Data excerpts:
┏━━

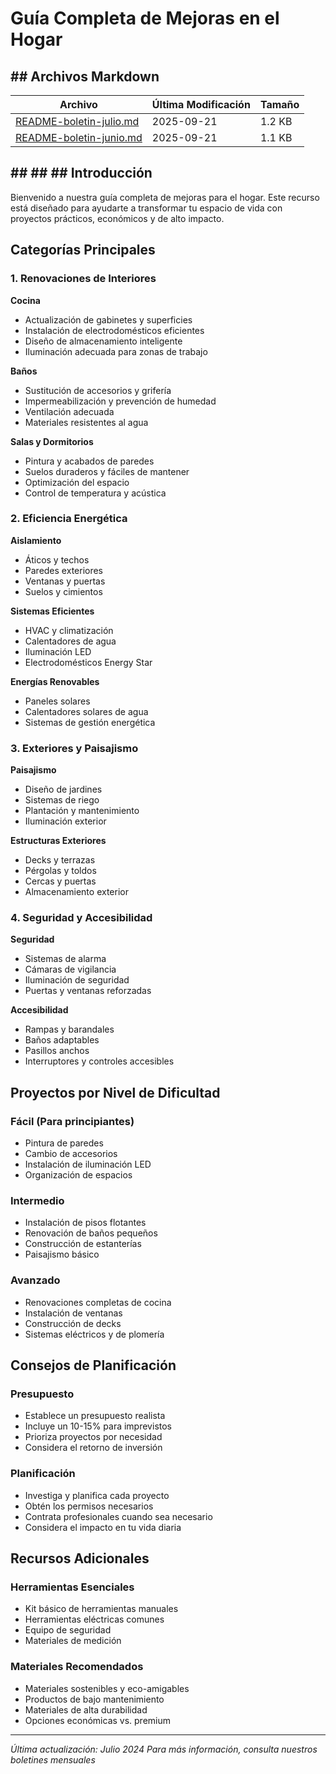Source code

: # Guía Completa de Mejoras en el Hogar

## ## Archivos Markdown

| Archivo | Última Modificación | Tamaño |
|---------|---------------------|--------|
| [README-boletin-julio.md](README-boletin-julio.md) | 2025-09-21 | 1.2 KB |
| [README-boletin-junio.md](README-boletin-junio.md) | 2025-09-21 | 1.1 KB |


## ## ## ## Introducción

Bienvenido a nuestra guía completa de mejoras para el hogar. Este recurso está diseñado para ayudarte a transformar tu espacio de vida con proyectos prácticos, económicos y de alto impacto.

## Categorías Principales

### 1. Renovaciones de Interiores

**Cocina**
- Actualización de gabinetes y superficies
- Instalación de electrodomésticos eficientes
- Diseño de almacenamiento inteligente
- Iluminación adecuada para zonas de trabajo

**Baños**
- Sustitución de accesorios y grifería
- Impermeabilización y prevención de humedad
- Ventilación adecuada
- Materiales resistentes al agua

**Salas y Dormitorios**
- Pintura y acabados de paredes
- Suelos duraderos y fáciles de mantener
- Optimización del espacio
- Control de temperatura y acústica

### 2. Eficiencia Energética

**Aislamiento**
- Áticos y techos
- Paredes exteriores
- Ventanas y puertas
- Suelos y cimientos

**Sistemas Eficientes**
- HVAC y climatización
- Calentadores de agua
- Iluminación LED
- Electrodomésticos Energy Star

**Energías Renovables**
- Paneles solares
- Calentadores solares de agua
- Sistemas de gestión energética

### 3. Exteriores y Paisajismo

**Paisajismo**
- Diseño de jardines
- Sistemas de riego
- Plantación y mantenimiento
- Iluminación exterior

**Estructuras Exteriores**
- Decks y terrazas
- Pérgolas y toldos
- Cercas y puertas
- Almacenamiento exterior

### 4. Seguridad y Accesibilidad

**Seguridad**
- Sistemas de alarma
- Cámaras de vigilancia
- Iluminación de seguridad
- Puertas y ventanas reforzadas

**Accesibilidad**
- Rampas y barandales
- Baños adaptables
- Pasillos anchos
- Interruptores y controles accesibles

## Proyectos por Nivel de Dificultad

### Fácil (Para principiantes)
- Pintura de paredes
- Cambio de accesorios
- Instalación de iluminación LED
- Organización de espacios

### Intermedio
- Instalación de pisos flotantes
- Renovación de baños pequeños
- Construcción de estanterías
- Paisajismo básico

### Avanzado
- Renovaciones completas de cocina
- Instalación de ventanas
- Construcción de decks
- Sistemas eléctricos y de plomería

## Consejos de Planificación

### Presupuesto
- Establece un presupuesto realista
- Incluye un 10-15% para imprevistos
- Prioriza proyectos por necesidad
- Considera el retorno de inversión

### Planificación
- Investiga y planifica cada proyecto
- Obtén los permisos necesarios
- Contrata profesionales cuando sea necesario
- Considera el impacto en tu vida diaria

## Recursos Adicionales

### Herramientas Esenciales
- Kit básico de herramientas manuales
- Herramientas eléctricas comunes
- Equipo de seguridad
- Materiales de medición

### Materiales Recomendados
- Materiales sostenibles y eco-amigables
- Productos de bajo mantenimiento
- Materiales de alta durabilidad
- Opciones económicas vs. premium

---

*Última actualización: Julio 2024*
*Para más información, consulta nuestros boletines mensuales*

┗━━

Work request: Filter the entries above and keep only the lines with the word "Planificación".

Solution for this problem:
## Consejos de Planificación
### Planificación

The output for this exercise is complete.